REQUIRED WORK ->
Copy out each line of the data that holds the string "article".

————

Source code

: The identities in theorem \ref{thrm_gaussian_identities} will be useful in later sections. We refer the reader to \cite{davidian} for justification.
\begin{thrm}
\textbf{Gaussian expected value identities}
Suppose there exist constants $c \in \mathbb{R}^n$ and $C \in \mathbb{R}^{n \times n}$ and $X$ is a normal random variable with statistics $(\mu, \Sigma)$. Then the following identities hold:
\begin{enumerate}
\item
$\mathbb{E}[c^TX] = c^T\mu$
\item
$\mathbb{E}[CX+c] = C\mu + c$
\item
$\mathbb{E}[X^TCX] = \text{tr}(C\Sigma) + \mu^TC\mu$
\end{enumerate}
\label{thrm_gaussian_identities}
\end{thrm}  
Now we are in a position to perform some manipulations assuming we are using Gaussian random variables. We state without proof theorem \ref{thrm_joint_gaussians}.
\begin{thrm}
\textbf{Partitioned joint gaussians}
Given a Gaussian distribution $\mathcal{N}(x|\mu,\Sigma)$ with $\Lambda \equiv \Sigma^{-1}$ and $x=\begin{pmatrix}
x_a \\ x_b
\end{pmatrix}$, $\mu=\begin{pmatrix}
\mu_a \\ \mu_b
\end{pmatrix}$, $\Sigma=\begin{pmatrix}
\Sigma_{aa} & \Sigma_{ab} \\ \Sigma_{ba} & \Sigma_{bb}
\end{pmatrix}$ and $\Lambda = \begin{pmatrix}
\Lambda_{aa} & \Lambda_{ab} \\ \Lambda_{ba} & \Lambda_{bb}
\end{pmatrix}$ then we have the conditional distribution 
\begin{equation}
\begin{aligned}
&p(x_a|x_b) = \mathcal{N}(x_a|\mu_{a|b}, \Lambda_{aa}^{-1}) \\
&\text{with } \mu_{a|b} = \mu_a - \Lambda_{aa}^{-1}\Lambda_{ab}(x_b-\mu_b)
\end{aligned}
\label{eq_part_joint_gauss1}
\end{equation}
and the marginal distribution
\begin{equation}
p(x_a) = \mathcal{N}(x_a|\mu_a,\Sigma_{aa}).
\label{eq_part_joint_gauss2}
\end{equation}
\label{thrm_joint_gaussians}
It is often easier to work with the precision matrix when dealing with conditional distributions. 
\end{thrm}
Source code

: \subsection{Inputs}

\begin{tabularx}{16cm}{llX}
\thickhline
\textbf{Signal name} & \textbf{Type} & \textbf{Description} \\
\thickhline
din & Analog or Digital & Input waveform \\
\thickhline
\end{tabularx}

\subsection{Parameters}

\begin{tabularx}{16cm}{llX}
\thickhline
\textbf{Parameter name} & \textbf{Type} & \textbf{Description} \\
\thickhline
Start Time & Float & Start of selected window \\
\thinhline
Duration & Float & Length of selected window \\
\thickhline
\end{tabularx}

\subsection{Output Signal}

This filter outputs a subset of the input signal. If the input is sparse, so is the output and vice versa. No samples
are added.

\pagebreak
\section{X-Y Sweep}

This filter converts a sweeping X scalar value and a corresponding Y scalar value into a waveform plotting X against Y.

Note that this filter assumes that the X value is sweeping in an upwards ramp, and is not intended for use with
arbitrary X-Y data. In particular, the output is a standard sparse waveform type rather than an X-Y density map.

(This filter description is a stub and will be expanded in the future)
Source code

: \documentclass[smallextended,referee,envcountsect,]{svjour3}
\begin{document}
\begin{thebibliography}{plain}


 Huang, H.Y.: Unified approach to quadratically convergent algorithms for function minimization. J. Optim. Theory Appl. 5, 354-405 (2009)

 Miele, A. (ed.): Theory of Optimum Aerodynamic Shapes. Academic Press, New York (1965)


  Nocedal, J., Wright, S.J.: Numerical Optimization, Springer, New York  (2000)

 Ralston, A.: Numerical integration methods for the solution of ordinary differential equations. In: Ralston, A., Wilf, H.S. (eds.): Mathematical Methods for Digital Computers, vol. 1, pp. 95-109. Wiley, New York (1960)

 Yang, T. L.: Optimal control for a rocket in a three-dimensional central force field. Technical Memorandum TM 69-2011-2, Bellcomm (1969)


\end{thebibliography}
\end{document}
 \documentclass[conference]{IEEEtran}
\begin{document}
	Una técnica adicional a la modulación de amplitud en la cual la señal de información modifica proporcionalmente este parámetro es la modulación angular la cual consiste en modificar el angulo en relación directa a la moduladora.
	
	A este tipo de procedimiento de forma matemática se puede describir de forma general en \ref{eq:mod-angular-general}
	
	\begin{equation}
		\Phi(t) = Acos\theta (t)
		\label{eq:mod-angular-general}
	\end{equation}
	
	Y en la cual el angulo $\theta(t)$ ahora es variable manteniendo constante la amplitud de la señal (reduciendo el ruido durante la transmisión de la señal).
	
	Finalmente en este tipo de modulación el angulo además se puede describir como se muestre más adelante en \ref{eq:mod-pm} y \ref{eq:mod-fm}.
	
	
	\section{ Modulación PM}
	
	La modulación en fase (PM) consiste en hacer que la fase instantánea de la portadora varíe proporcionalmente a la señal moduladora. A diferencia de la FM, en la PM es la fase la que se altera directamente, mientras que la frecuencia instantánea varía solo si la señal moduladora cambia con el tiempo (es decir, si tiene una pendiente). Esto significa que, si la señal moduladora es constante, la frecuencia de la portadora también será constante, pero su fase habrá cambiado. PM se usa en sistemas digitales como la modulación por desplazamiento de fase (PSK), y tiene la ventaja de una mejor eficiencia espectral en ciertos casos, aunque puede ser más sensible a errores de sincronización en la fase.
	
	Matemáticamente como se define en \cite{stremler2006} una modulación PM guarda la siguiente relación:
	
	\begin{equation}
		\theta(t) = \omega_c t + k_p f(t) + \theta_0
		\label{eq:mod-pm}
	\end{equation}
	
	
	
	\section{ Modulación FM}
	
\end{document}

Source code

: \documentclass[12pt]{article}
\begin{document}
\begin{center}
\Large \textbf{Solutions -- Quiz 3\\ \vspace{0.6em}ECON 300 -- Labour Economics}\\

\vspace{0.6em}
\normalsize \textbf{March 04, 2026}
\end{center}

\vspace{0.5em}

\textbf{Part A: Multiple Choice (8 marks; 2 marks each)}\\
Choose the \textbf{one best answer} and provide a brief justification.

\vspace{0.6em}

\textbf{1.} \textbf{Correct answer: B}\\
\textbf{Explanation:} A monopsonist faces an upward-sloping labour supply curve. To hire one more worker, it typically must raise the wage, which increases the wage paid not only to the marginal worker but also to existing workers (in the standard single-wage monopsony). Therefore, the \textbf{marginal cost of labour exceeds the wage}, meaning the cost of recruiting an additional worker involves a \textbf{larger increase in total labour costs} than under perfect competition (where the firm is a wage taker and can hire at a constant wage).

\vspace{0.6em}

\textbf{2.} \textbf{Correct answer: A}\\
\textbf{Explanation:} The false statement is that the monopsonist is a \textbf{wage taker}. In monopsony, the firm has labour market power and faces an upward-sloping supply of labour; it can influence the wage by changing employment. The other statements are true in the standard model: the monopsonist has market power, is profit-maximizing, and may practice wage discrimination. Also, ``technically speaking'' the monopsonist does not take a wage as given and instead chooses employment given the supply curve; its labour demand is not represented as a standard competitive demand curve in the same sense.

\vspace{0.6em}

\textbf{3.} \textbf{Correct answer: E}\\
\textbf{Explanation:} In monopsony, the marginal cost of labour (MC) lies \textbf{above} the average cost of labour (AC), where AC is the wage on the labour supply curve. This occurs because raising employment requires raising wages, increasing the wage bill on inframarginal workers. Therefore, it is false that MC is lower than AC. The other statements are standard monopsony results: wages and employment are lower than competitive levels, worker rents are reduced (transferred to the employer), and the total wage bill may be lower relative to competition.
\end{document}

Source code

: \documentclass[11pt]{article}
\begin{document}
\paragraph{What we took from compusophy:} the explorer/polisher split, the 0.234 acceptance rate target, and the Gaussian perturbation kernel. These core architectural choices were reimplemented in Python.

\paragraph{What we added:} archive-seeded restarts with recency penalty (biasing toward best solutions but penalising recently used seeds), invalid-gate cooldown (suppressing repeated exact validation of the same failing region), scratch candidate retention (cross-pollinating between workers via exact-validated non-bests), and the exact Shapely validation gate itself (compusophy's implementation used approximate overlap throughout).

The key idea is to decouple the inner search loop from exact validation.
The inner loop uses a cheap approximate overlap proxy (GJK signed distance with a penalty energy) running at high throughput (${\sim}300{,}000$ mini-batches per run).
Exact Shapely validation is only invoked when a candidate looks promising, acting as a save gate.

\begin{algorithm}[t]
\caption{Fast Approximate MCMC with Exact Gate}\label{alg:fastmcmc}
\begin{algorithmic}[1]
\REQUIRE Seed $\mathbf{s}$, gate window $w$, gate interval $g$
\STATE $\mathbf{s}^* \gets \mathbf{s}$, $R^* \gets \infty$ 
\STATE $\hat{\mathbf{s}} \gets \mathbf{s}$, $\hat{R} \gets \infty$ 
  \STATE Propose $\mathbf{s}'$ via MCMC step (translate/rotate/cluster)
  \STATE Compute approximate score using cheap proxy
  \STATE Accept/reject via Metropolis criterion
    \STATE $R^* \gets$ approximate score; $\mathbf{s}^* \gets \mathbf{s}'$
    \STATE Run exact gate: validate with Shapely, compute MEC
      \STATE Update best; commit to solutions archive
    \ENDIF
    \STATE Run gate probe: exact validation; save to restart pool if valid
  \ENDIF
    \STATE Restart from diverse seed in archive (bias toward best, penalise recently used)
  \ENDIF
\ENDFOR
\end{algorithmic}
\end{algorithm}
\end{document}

————

EXERCISE RESPONSE ->
: \documentclass[12pt]{article}
: \documentclass[11pt]{article}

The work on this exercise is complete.